See what happens is in the brain we have this casing around our nerves and when you have MS your white blood cells attack the casing and eat away at it…these nerves travel all the way down to your spine and can impact the nerves affecting all parts of the lower body including your legs. These things are answers to so many of the physical concerns I have been having over the last 2 years. Learning this information has made me feel relief because now I know I’m not crazy but at the same time sad because there doesn’t seem to be much to cure it. I know it’s important for me not to get sick because when I am my body will eat away more at the casing around my nerves, it’s complicated to explain but I am just trying to understand it myself.

So all signs are leading to this, often to have a diagnosis you need to get a spinal tap and this might have to happen but we’ll see what this next MRI determines. We want to see if more scaring has flared up..The Neurologist says it is good that I haven’t had another episode since my eye, but I think I have had some small episodes like my leg spazzing in the night and about 2 years ago having horrible pain in my tail bone whenever I sat down …this lasted for almost a month. Back many years ago I had brain fluid behind my eyes and experienced blurriness in my vision and had a lot of headaches…these may or may not have been related but I am getting the results of the MRI I had done back in 2002 to see what showed up then.
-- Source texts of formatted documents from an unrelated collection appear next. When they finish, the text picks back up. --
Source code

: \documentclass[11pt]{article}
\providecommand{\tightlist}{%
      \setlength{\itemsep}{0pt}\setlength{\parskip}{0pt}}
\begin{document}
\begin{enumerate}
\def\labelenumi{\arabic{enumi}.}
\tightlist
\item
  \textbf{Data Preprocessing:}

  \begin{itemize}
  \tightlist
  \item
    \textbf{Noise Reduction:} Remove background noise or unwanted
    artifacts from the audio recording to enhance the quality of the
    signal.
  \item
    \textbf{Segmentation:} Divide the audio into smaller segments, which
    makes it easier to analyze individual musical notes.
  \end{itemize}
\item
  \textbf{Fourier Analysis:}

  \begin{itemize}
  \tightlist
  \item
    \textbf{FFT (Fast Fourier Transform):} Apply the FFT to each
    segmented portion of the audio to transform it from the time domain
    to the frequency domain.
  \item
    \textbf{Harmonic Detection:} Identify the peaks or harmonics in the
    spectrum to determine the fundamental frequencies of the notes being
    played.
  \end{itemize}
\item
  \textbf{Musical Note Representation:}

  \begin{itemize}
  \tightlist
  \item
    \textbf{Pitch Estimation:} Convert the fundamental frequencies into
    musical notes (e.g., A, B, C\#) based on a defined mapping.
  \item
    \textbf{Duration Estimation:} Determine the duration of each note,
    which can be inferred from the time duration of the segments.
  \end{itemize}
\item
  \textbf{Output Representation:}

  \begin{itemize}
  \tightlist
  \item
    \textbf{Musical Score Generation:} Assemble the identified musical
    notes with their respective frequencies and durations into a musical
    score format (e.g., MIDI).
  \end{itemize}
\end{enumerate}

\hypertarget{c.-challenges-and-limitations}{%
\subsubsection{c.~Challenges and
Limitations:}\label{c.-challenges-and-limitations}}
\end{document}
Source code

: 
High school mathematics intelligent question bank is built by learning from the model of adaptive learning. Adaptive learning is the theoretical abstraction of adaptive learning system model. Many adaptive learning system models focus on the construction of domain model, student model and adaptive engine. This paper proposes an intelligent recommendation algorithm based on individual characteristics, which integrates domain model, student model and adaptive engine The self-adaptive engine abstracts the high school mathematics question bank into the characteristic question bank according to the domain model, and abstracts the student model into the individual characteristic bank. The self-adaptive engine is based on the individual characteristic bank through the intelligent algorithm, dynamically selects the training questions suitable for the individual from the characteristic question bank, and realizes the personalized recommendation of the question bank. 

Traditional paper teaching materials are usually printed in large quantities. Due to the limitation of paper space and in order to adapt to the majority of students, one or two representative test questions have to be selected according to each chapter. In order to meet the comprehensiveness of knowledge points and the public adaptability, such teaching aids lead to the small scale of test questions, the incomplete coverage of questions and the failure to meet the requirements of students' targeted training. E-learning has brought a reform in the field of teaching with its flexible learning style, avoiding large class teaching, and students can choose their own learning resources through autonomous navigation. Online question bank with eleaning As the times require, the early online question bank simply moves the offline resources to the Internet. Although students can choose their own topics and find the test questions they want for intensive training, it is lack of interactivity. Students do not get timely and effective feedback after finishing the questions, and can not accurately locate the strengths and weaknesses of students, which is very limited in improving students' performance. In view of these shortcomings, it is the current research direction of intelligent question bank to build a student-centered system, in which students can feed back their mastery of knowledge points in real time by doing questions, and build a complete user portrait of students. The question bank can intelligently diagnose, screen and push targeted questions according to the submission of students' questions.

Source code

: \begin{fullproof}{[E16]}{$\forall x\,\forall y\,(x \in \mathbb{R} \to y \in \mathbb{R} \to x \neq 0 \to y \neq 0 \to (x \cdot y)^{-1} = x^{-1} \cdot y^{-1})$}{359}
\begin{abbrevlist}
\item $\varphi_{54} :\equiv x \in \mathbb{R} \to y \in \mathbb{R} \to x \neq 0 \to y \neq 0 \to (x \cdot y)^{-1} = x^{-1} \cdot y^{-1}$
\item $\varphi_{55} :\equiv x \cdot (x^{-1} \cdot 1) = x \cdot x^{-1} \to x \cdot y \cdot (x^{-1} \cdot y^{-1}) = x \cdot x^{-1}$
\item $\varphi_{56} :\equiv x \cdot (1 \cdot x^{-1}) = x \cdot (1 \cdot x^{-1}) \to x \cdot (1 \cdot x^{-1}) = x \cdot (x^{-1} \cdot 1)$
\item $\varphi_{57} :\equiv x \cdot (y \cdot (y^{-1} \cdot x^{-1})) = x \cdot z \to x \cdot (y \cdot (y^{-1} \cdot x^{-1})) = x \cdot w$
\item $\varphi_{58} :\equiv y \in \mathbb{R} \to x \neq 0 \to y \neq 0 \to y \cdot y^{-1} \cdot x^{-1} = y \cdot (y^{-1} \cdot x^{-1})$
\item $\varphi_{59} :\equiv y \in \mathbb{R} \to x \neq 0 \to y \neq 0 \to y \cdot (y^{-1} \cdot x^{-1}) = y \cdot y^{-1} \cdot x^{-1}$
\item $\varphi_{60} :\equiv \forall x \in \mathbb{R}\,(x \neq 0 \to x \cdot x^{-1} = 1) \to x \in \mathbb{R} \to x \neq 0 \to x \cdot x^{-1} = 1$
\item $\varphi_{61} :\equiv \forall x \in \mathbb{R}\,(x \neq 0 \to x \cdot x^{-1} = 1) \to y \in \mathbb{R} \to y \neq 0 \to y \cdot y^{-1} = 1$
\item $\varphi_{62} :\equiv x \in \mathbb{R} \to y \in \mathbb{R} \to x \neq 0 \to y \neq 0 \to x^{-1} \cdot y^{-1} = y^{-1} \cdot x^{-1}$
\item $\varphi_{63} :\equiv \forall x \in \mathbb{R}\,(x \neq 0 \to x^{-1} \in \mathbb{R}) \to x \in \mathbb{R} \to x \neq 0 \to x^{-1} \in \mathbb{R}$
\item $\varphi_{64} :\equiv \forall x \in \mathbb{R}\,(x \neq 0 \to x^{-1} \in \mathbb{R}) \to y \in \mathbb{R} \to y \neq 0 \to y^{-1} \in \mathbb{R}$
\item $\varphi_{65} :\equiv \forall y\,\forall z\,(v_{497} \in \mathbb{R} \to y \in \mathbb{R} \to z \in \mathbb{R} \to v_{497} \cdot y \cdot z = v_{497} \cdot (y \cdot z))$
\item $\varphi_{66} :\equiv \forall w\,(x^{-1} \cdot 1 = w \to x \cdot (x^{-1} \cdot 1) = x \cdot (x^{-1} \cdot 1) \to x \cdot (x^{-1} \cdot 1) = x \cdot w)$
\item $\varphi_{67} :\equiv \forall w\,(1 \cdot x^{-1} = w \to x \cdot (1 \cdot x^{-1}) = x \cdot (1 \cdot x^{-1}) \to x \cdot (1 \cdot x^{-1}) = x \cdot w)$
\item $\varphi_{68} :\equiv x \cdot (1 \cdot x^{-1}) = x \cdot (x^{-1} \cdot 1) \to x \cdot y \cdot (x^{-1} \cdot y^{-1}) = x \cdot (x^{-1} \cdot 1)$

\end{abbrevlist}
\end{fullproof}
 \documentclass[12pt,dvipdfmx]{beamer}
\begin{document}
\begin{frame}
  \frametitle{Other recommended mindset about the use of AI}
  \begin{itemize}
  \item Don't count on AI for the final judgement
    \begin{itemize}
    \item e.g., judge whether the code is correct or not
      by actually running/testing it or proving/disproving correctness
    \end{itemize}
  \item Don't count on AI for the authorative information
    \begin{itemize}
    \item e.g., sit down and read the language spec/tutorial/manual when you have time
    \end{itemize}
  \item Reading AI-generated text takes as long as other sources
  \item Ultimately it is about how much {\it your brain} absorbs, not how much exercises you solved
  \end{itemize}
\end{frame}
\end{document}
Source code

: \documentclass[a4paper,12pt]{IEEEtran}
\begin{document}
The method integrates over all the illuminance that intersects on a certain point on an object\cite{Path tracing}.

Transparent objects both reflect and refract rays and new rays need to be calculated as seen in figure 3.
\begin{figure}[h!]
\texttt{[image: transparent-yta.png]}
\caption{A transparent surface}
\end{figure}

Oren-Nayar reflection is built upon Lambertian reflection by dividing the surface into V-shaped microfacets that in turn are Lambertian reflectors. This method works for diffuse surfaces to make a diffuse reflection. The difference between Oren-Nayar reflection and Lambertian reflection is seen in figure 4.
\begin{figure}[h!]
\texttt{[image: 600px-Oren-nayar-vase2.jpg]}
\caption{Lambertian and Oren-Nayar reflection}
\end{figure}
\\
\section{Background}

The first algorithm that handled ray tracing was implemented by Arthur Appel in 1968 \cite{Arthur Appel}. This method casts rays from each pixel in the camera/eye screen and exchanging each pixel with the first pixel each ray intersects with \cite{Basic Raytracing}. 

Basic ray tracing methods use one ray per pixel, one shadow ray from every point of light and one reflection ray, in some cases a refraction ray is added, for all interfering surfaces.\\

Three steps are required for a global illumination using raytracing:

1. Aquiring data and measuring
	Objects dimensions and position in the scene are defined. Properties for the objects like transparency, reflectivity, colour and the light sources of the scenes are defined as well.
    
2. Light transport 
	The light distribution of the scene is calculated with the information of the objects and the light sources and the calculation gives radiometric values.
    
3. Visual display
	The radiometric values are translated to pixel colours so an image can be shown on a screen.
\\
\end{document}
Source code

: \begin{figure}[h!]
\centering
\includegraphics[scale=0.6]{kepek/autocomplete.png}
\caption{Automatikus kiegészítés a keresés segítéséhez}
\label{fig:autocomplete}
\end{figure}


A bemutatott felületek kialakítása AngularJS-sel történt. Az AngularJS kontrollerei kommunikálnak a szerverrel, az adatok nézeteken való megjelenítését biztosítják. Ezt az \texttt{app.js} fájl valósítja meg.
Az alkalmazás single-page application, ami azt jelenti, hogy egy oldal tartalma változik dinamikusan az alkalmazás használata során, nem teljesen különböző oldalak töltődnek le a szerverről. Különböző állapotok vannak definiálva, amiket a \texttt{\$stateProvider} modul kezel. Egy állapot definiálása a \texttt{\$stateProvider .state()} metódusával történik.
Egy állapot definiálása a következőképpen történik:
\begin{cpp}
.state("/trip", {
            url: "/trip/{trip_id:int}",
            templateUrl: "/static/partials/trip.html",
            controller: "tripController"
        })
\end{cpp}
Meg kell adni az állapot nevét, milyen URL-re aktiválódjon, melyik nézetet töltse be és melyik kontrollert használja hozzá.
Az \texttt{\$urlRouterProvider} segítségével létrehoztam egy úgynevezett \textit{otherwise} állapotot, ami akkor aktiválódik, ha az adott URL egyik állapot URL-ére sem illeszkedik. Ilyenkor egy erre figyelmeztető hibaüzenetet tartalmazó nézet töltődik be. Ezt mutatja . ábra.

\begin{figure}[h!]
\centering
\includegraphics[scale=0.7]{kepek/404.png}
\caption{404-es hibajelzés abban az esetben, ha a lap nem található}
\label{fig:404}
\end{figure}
I am not sure what to do about things at this point, Some people with MS have had an episode and lost their eye sight forever, some have become unable to walk but trained themselves through therapy to walk again..some have few episodes and it’s not as severe. This is obviously what I am hoping for. I will find out more information from my Neurologist about getting on injections once a week …I would have to do this for the rest of my life but it helps prevent episodes, and the severity of the episodes. I have to do a lot more research and I am sure I will become an expert eventually but I am hoping for a cure so I can feel normal again. I have been reading a lot of forums and people have some really terrible experiences…I know I have Kyle’s undying love and support and I have family who loves me and A God who is always there so I know I will be okay. It’s a lot to think about and it’s something that can be treated and handled so I will just take it one day at a time and see what happens.

SO, this is what is on my mind I, just had to get it off of my mind for a little while. I appreciate everyone’s love and support. You guys Rock and I love you.